Issue may be GPU specific though - I have this issue on one of these: https://www.amazon.com/2019office%E3%80%91-Ultra-Light-High-Speed-High-Performance-Notebook/dp/B09CQ22335/ref=sr_1_3?keywords=7+inch+laptop&qid=1657310835&sr=8-3 - according to Device Manager I have an Intel(R) HD Graphics 500.

-vsync=false is most certainly not at fault - with vsync on, I can't reach 60fps either, which is very noticeable.

divVerent commented 2 years ago

FYI on Linux, the same device shows 140fps at the starting point, and this benchmark takes 16.779 seconds wall clock time. glxinfo calls the GPU a "Mesa Intel(R) HD Graphics 500 (APL 2)".

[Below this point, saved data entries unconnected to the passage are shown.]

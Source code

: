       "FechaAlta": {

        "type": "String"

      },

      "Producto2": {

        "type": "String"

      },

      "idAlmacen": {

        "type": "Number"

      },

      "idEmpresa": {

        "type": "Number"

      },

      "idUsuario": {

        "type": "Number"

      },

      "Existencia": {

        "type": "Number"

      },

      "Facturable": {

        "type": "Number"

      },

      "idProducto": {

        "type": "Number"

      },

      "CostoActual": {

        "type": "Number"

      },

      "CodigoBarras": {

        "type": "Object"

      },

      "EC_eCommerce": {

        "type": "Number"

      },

divVerent commented 2 years ago

https://github.com/divVerent/aaaaxy/blob/main/nodirectx_windows.go - FYI my workaround to default to OpenGL until this is resolved.

hajimehoshi commented 2 years ago

What draw calls are executed? You can see them with -tags=ebitendebug.

hajimehoshi commented 2 years ago

I failed to execute your aaaaxy

2022/07/09 11:43:49.383029 [ERROR] cannot open out my version: could not open local:/generated/version.txt: open third_party/yd_pressure/assets/generated/version.txt: no such file or directory
goroutine 1 [running, locked to thread]:
runtime/debug.Stack()
        /usr/local/go/src/runtime/debug/stack.go:24 +0x65
runtime/debug.PrintStack()
        /usr/local/go/src/runtime/debug/stack.go:16 +0x19
github.com/divVerent/aaaaxy/internal/log.Fatalf({0x44f0a3d, 0x1d}, {0xc00013bf48, 0x1, 0x1})
        /Users/hajimehoshi/ebitengine-games/aaaaxy/internal/log/log.go:101 +0x3c
main.main()
        /Users/hajimehoshi/ebitengine-games/aaaaxy/main.go:98 +0x135
2022/07/09 11:43:49.383077 [FATAL] could not initialize game: could not initialize version: could not open local:/generated/version.txt: open third_party/yd_pressure/assets/generated/version.txt: no such file or directory
exit status 125
divVerent commented 2 years ago

This likely means you got the wrong binary - the one from GitHub Actions requires a source checkout that has performed "make generate" with the correct GOOS and GOARCH.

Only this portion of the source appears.